Is YOLOR Better and Faster than YOLOv4?

Ritesh Kanjee
Augmented AI
Published in
10 min readJul 3, 2021

Introduction

YoloR just got released, but is it better and faster than YoloV4, Scaled YoloV4, YoloV5 and PP-YOLOv2? Well In order to answer this question we first have to review this ground breaking academic paper by Chein-Yao Wang and team to find out..

  • What exactly is YoloR,
  • Whats unique in its architecture,
  • How it works,
  • What results they achieved as well as
  • How it compares to other state of the art models.

..So lets get right into it!

Video version of this article.

But before we get into the main content, we will be launching a Comprehensive Course on YoloR, in which we are going to be covering implementation, building various applications for object detection and DeepSORT tracking, as well as integrating it with a StreamLit UI for building your own YoloR web apps.

You can sign up for the YoloR Beginners Course right over HERE when it becomes available.

Back to the topic at hand. So we know what YOLO stands for right.. You Only Look Once right, but YoloR is slightly different. The authors labeled their paper You Only Learn One Representation — Unified Networks for Multiple Tasks — At first this does not make much sense, but after reading their paper or this article, you’ll see that the title wraps up what its about, quite nicely!

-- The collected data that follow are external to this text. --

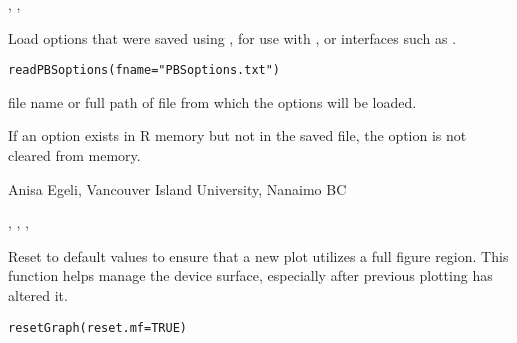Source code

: \documentclass[letterpaper]{book}
\begin{document}
%
\begin{SeeAlso}\relax
{}, , 
\end{SeeAlso}
%
\begin{Description}\relax
Load options that were saved using , for use
with ,  or interfaces such as
.
\end{Description}
%
\begin{Usage}
\begin{verbatim}
readPBSoptions(fname="PBSoptions.txt")
\end{verbatim}
\end{Usage}
%
\begin{Arguments}
\begin{ldescription}
\item[\code{fname}] file name or full path of file from which the options will be loaded.
\end{ldescription}
\end{Arguments}
%
\begin{Note}\relax
If an option exists in R memory but not in the saved file, 
the option is not cleared from memory.
\end{Note}
%
\begin{Author}\relax
Anisa Egeli, Vancouver Island University, Nanaimo BC
\end{Author}
%
\begin{SeeAlso}\relax
{}, ,
, 
\end{SeeAlso}
%
\begin{Description}\relax
Reset  to default values to ensure that a new plot 
utilizes a full figure region. This function helps manage the device 
surface, especially after previous plotting has altered it.
\end{Description}
%
\begin{Usage}
\begin{verbatim}
resetGraph(reset.mf=TRUE)
\end{verbatim}
\end{Usage}
\end{document}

The YOLOR paper that I have defaced with my highlighter.[1]

Explicit and Implicit Knowledge

So say that you and I had to look at a person for example, as humans, we can recognize that it’s a person quite easily. Well so can a Convolutional Neural Network (CNN). However, both you and I can also recognize where the hands and legs are, what the person is wearing, where they are located, is it in a room or outside, are they standing or jumping or playing Fortnight. A CNN can only do one thing and do that one task robustly, but fail miserably at other tasks. Why is this? Well it comes down to 2 things:

  1. Explicit, &
  2. Implicit Knowledge.

Explicit knowledge is known as normal learning, or things that you learn consciously. If I walk up to you and say that this is a doge, you will be like aha, that is doge.

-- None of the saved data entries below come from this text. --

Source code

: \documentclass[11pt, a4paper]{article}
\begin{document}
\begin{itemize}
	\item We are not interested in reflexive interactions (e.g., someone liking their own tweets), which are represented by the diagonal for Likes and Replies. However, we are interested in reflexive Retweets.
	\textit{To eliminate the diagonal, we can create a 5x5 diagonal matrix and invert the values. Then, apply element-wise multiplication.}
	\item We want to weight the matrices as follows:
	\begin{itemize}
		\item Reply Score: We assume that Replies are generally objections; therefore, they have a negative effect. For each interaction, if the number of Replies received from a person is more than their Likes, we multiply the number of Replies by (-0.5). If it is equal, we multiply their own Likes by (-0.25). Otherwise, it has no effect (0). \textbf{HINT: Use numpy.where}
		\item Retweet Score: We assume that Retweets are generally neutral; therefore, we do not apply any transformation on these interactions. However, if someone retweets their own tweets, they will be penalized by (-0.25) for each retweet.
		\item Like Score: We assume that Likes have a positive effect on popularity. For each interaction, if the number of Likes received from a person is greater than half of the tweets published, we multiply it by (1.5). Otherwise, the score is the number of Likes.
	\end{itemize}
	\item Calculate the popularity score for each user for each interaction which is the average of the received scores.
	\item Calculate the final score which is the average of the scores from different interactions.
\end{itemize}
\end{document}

Implicit knowledge on the other hand refers to the knowledge learnt subconsciously, sort of like riding a bike or learning how to walk. Its derived from experience. So both knowledge types learned through normal or subconscious learning will be encoded and stored in the brain to perform for various tasks.

Its also possible that if you apply the like transformation for the network to follow my channel Augmented Startups, that will help me to share my future implicit and explicit knowledge with you guys, see what I did there ;) haha…

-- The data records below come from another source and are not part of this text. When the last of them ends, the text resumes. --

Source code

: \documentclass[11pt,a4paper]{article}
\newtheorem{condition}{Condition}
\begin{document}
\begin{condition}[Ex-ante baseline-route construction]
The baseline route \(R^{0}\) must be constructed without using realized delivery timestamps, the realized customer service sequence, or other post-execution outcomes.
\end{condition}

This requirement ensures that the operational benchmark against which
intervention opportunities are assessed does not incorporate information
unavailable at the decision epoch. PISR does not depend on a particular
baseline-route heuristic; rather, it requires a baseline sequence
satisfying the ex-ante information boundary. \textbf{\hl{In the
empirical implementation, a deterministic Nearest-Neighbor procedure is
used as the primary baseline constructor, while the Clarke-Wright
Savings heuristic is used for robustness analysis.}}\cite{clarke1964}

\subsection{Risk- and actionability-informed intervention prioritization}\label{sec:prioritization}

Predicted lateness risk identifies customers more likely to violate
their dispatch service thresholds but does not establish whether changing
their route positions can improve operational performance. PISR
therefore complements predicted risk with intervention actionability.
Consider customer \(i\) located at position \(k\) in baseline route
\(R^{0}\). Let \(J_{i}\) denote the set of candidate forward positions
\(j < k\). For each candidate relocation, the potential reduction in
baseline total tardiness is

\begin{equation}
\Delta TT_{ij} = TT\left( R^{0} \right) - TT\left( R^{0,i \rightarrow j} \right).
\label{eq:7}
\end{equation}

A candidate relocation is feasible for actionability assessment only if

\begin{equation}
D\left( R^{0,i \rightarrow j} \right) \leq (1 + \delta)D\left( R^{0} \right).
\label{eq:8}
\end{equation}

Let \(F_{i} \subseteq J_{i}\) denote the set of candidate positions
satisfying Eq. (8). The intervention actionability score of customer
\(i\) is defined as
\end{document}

Anyways…now you probably sitting there asking:

“Ritz this is all great but what does this all have to do with Object Detection and YoloR”!!

Great question! It’s the same question I asked myself when reading the paper. But stay with me for a moment and all will be unraveled.

The Unified Model

The Magic that is known as the Unified Model[1]

Now in terms of neural networks, knowledge obtained from observation is known as Explicit Deep Learning and corresponds to the shallow layers of a network. Implicit Deep Learning however corresponds to the deeper layers of a network, usually where the features are extracted. In simple terms, the explicit model will say it’s a drone, but the implicit model will have additional information, like identifying propellors, motors, battery, is it flying or grounded, broken or fixed. Just note that its not limited to only visual features, it can also include auditory and textual ques. I hope you are still with me, because this paper.. [sinister laugh😆].. is a tricky one.

Netwrok and wroll!!! — Authors of the Paper, I found a typo :P

Right, so having these two models, the authors combined both explicit and implicit knowledge in a unified network that can accomplish various tasks. Early on in the paper they do not mention what these task are, but if you browse through the experimentations section, they mention that they plan to do the following tasks like Object Detection, Instance Segmentation, Panoptic Segmentation, Keypoint detection, image captioning and more… But that is something for the future.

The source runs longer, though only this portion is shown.